● Activity:
Copy out precisely the lines from the start of the data through the line with "Swift 中，可以捕获值的", and keep pictures out of it.

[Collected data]
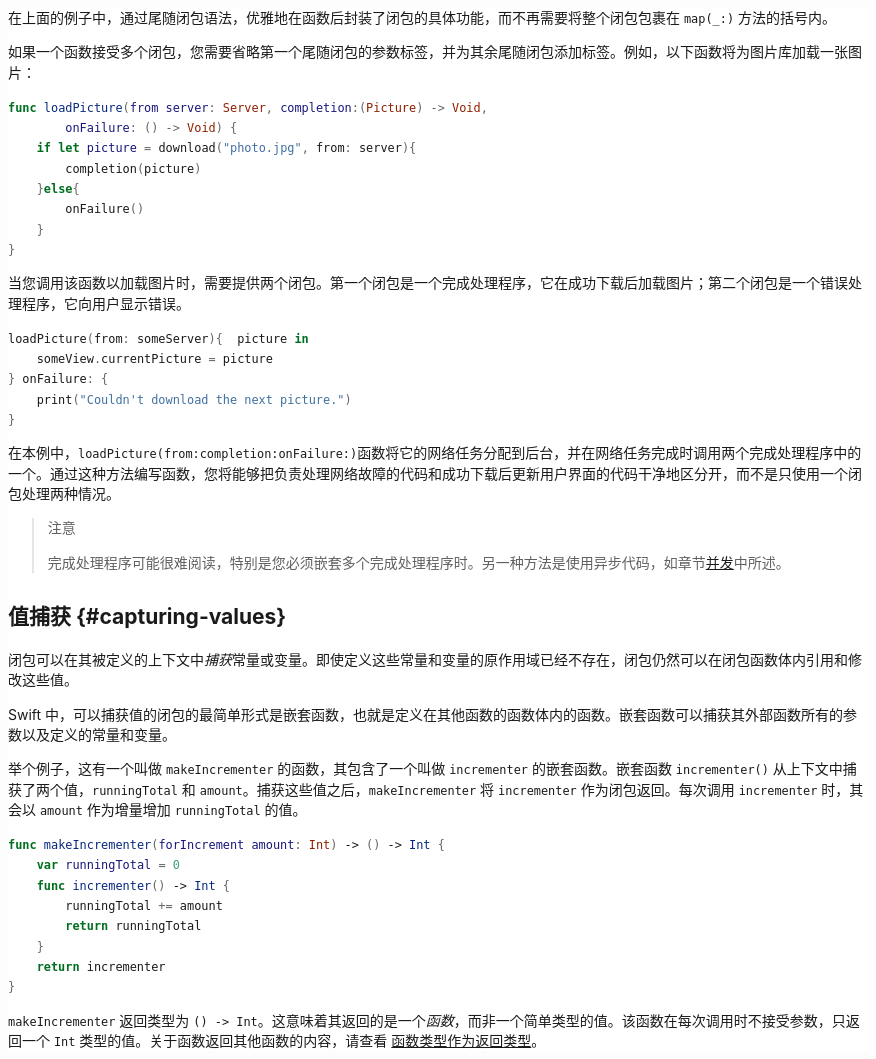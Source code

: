 在上面的例子中，通过尾随闭包语法，优雅地在函数后封装了闭包的具体功能，而不再需要将整个闭包包裹在 `map(_:)` 方法的括号内。

如果一个函数接受多个闭包，您需要省略第一个尾随闭包的参数标签，并为其余尾随闭包添加标签。例如，以下函数将为图片库加载一张图片：

```swift
func loadPicture(from server: Server, completion:(Picture) -> Void,
		onFailure: () -> Void) {
	if let picture = download("photo.jpg", from: server){
		completion(picture)
	}else{
		onFailure()
	}
}
```

当您调用该函数以加载图片时，需要提供两个闭包。第一个闭包是一个完成处理程序，它在成功下载后加载图片；第二个闭包是一个错误处理程序，它向用户显示错误。

```swift
loadPicture(from: someServer){	picture in
	someView.currentPicture = picture
} onFailure: {
	print("Couldn't download the next picture.")
}
```

在本例中，`loadPicture(from:completion:onFailure:)`函数将它的网络任务分配到后台，并在网络任务完成时调用两个完成处理程序中的一个。通过这种方法编写函数，您将能够把负责处理网络故障的代码和成功下载后更新用户界面的代码干净地区分开，而不是只使用一个闭包处理两种情况。

>注意
>
>完成处理程序可能很难阅读，特别是您必须嵌套多个完成处理程序时。另一种方法是使用异步代码，如章节[并发](./28_Concurrency.md#function-types-as-return-types)中所述。

## 值捕获 {#capturing-values}

闭包可以在其被定义的上下文中*捕获*常量或变量。即使定义这些常量和变量的原作用域已经不存在，闭包仍然可以在闭包函数体内引用和修改这些值。

Swift 中，可以捕获值的闭包的最简单形式是嵌套函数，也就是定义在其他函数的函数体内的函数。嵌套函数可以捕获其外部函数所有的参数以及定义的常量和变量。

举个例子，这有一个叫做 `makeIncrementer` 的函数，其包含了一个叫做 `incrementer` 的嵌套函数。嵌套函数 `incrementer()` 从上下文中捕获了两个值，`runningTotal` 和 `amount`。捕获这些值之后，`makeIncrementer` 将 `incrementer` 作为闭包返回。每次调用 `incrementer` 时，其会以 `amount` 作为增量增加 `runningTotal` 的值。

```swift
func makeIncrementer(forIncrement amount: Int) -> () -> Int {
    var runningTotal = 0
    func incrementer() -> Int {
        runningTotal += amount
        return runningTotal
    }
    return incrementer
}
```

`makeIncrementer` 返回类型为 `() -> Int`。这意味着其返回的是一个*函数*，而非一个简单类型的值。该函数在每次调用时不接受参数，只返回一个 `Int` 类型的值。关于函数返回其他函数的内容，请查看 [函数类型作为返回类型](./06_Functions.md#function-types-as-return-types)。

● Exercise response:
Source code

: 在上面的例子中，通过尾随闭包语法，优雅地在函数后封装了闭包的具体功能，而不再需要将整个闭包包裹在 `map(_:)` 方法的括号内。

如果一个函数接受多个闭包，您需要省略第一个尾随闭包的参数标签，并为其余尾随闭包添加标签。例如，以下函数将为图片库加载一张图片：

```swift
func loadPicture(from server: Server, completion:(Picture) -> Void,
		onFailure: () -> Void) {
	if let picture = download("photo.jpg", from: server){
		completion(picture)
	}else{
		onFailure()
	}
}
```

当您调用该函数以加载图片时，需要提供两个闭包。第一个闭包是一个完成处理程序，它在成功下载后加载图片；第二个闭包是一个错误处理程序，它向用户显示错误。

```swift
loadPicture(from: someServer){	picture in
	someView.currentPicture = picture
} onFailure: {
	print("Couldn't download the next picture.")
}
```

在本例中，`loadPicture(from:completion:onFailure:)`函数将它的网络任务分配到后台，并在网络任务完成时调用两个完成处理程序中的一个。通过这种方法编写函数，您将能够把负责处理网络故障的代码和成功下载后更新用户界面的代码干净地区分开，而不是只使用一个闭包处理两种情况。

>注意
>
>完成处理程序可能很难阅读，特别是您必须嵌套多个完成处理程序时。另一种方法是使用异步代码，如章节[并发](./28_Concurrency.md#function-types-as-return-types)中所述。

## 值捕获 {#capturing-values}

闭包可以在其被定义的上下文中*捕获*常量或变量。即使定义这些常量和变量的原作用域已经不存在，闭包仍然可以在闭包函数体内引用和修改这些值。

Swift 中，可以捕获值的闭包的最简单形式是嵌套函数，也就是定义在其他函数的函数体内的函数。嵌套函数可以捕获其外部函数所有的参数以及定义的常量和变量。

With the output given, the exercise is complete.